Then Joseph being raised from sleep did as the angel of the Lord had bidden him, and took unto him his wife: And knew her not till she had brought forth her firstborn son: and he called his name Jesus. Matthew 1:18-25 (KJV)
In his dream, Joseph is carving a cradle. He’s cut and joined it already, dovetailed so precisely that it might almost be a single block of wood, planed and sanded it soft as baby’s skin. He’s now carving the headboard with lilies and Rose of Sharon to ensure that the infant sleeping there will dream of sweetness and good things.
But he can’t bear to look into the cradle as he does so, for fear of what he’ll see there, and so he must carve almost by feel; he cuts himself while finishing the last lily, a sudden bite of pain that sends him glancing down out of reflex. And when he does, there’s no baby there but an ugly cuckoo chick that drinks the blood as it drips from his hand.
His heart hurts too, but that’s probably from the knife resting gently between his ribs.
“Peace,” someone says, and Joseph looks up from the cradle and into a face like the sun at full noon. “Be not in anguish, Joseph, son of Jacob, son of Matthan, for Mary has not betrayed you.”
“Has she not,” Joseph cries, and does not know whether he means it as plea or accusation.
“I am the mouthpiece of the LORD,” the angel says. “It is by His hand that she is with child.” And Joseph bows his head in humility and deep despair, for he cannot understand.
“Peace,” the angel says again, like a mother comforting her child’s tears, and reaches its glowing hand to the knife. At his touch the blade burns into nothing but fine ash, and Joseph’s heart—oh, he had already forgot the absence of pain, but it strikes him now like a second blow.
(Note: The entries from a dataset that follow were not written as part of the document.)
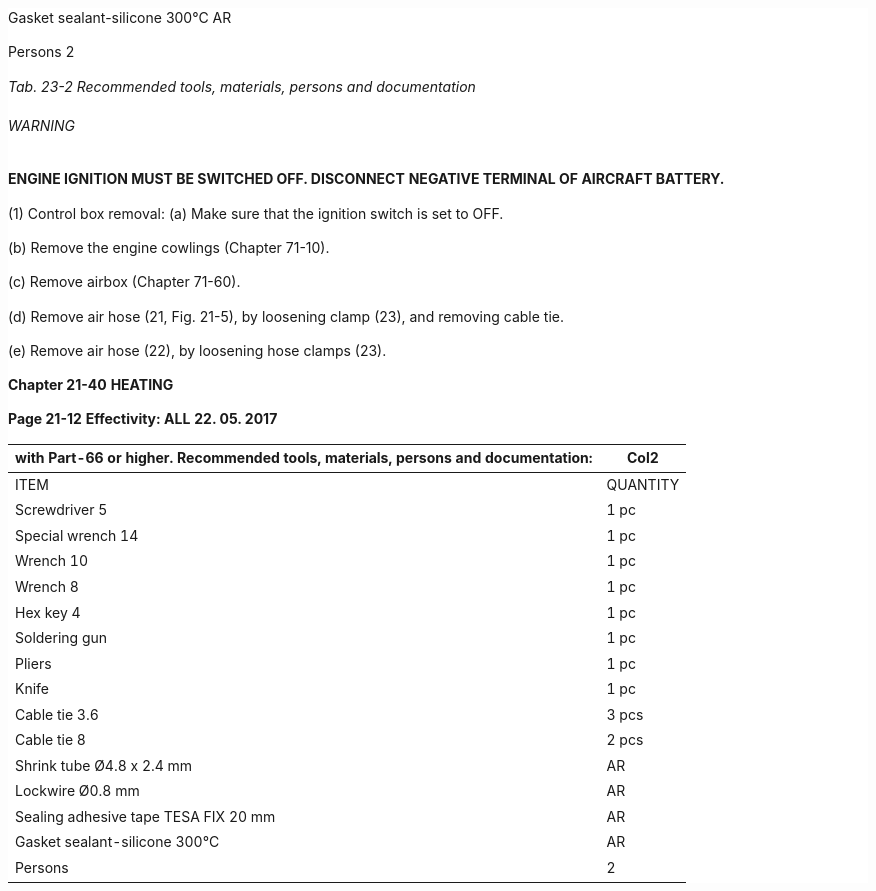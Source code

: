 Gasket sealant-silicone 300°C AR

Persons 2

_Tab. 23-2 Recommended tools, materials, persons and documentation_

###### WARNING

**ENGINE IGNITION MUST BE SWITCHED OFF. DISCONNECT**
**NEGATIVE TERMINAL OF AIRCRAFT BATTERY.**

(1) Control box removal:
(a) Make sure that the ignition switch is set to OFF.

(b) Remove the engine cowlings (Chapter 71-10).

(c) Remove airbox (Chapter 71-60).

(d) Remove air hose (21, Fig. 21-5), by loosening clamp (23), and
removing cable tie.

(e) Remove air hose (22), by loosening hose clamps (23).

**Chapter 21-40** **HEATING**

**Page 21-12** **Effectivity: ALL** **22. 05. 2017**

|with Part-66 or higher. Recommended tools, materials, persons and documentation:|Col2|
|---|---|
|ITEM|QUANTITY|
|Screwdriver 5|1 pc|
|Special wrench 14|1 pc|
|Wrench 10|1 pc|
|Wrench 8|1 pc|
|Hex key 4|1 pc|
|Soldering gun|1 pc|
|Pliers|1 pc|
|Knife|1 pc|
|Cable tie 3.6|3 pcs|
|Cable tie 8|2 pcs|
|Shrink tube Ø4.8 x 2.4 mm|AR|
|Lockwire Ø0.8 mm|AR|
|Sealing adhesive tape TESA FIX 20 mm|AR|
|Gasket sealant-silicone 300°C|AR|
|Persons|2|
“Look now into the cradle,” the angel says, and Joseph obeys, for his fear has also been melted away. A white dove rests there now, wings outstretched, holding a lily flower. “Name the child Joshua,” the angel says, and Joseph sees a great wall torn asunder, people cast down to the grim earth and raised again in glorious white, a biting serpent trod underfoot, an endless sea of people singing of victory and peace and an ending of all wrongs—and a hundred other scenes until he can bear it no longer and must hide his face in his bloodied hands. But even then he cannot shut out the image of a man both utterly ordinary and yet unfathomably other, a being made of eternal light who yet bleeds as Joseph himself does even now.
“Mary will remain my wife,” he breathes, a wonder and a joy, such as can scarce be contained.
“And all manner of things will be well,” the angel says, but when Joseph looks up the room is dark except around the windows and doors, where the false dawn filters almost imperceptibly through every crack.
There’s a small sweaty body pressed close against his side; Benjamin, his youngest brother, has once again crept out of the crowded children’s bed and into the relative comfort of Joseph’s solitary cot. Usually he’d send the boy back to save him from their mother’s scolding, but this morning he just curls an arm more closely around his brother’s shoulders and stares up at the slowly-brightening ceiling.
He’ll still need to visit Mary’s father once the sun is up, but for a very different reason than what he’d planned the night before.